(Working data begins)
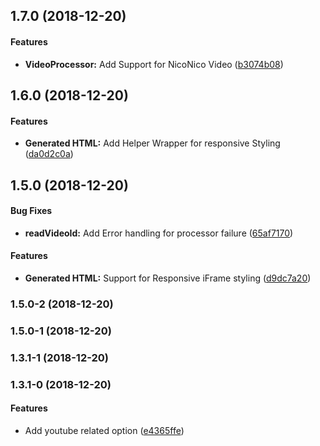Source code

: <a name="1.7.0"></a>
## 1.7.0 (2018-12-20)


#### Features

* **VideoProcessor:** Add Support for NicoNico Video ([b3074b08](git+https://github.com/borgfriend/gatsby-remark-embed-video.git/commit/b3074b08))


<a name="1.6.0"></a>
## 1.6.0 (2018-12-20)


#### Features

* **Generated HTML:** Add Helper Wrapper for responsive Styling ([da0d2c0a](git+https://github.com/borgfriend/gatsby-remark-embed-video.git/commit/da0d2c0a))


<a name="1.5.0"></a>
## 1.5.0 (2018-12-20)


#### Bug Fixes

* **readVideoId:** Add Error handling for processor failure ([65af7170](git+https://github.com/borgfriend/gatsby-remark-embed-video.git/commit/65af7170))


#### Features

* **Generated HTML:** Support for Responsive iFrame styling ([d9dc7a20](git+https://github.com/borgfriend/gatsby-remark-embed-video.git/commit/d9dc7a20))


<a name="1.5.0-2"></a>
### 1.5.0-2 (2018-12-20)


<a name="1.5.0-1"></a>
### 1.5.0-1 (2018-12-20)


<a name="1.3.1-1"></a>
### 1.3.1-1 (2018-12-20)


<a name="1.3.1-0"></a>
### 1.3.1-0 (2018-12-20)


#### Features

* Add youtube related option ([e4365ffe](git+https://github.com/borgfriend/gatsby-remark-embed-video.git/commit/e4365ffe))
(Working data ends)
(Working data begins)
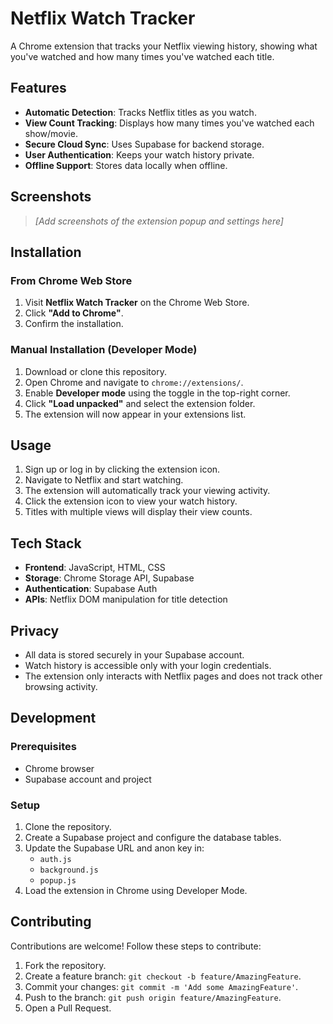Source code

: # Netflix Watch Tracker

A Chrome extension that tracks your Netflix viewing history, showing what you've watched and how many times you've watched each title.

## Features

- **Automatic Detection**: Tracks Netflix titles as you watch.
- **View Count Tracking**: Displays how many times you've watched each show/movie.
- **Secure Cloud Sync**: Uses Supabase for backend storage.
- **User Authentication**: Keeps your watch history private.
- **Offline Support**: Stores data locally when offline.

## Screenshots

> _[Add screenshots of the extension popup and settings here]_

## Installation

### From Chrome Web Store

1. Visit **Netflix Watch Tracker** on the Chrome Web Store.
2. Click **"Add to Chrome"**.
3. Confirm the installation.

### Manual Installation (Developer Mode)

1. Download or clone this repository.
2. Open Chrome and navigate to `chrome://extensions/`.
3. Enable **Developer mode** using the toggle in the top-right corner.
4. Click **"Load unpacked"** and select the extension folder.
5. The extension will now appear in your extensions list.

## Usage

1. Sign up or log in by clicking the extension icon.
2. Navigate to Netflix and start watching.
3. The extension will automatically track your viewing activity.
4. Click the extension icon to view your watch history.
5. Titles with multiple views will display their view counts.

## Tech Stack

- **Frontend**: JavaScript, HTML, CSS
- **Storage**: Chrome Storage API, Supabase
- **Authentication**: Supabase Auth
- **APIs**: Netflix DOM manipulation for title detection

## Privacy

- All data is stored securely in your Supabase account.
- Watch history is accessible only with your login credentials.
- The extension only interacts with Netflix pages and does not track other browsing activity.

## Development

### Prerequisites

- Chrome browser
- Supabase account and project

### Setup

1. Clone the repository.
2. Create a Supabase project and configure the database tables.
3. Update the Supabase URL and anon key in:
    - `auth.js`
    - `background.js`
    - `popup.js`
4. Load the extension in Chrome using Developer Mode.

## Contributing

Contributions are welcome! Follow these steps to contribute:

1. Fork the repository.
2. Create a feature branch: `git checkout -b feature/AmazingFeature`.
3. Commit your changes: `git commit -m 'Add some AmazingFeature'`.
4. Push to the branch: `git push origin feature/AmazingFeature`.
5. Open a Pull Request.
(Working data ends)
(Working data begins)
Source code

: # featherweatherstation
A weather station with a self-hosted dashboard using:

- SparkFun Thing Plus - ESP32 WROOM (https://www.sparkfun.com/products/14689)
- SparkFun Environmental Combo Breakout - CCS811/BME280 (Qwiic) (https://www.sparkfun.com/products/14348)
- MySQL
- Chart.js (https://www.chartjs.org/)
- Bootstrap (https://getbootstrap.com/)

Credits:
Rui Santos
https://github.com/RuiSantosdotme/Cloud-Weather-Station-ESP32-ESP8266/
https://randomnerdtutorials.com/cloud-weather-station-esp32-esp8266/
(Working data ends)
Should a line in the material contain "sparkfun", copy it.

» **The completed task**
- SparkFun Thing Plus - ESP32 WROOM (https://www.sparkfun.com/products/14689)
- SparkFun Environmental Combo Breakout - CCS811/BME280 (Qwiic) (https://www.sparkfun.com/products/14348)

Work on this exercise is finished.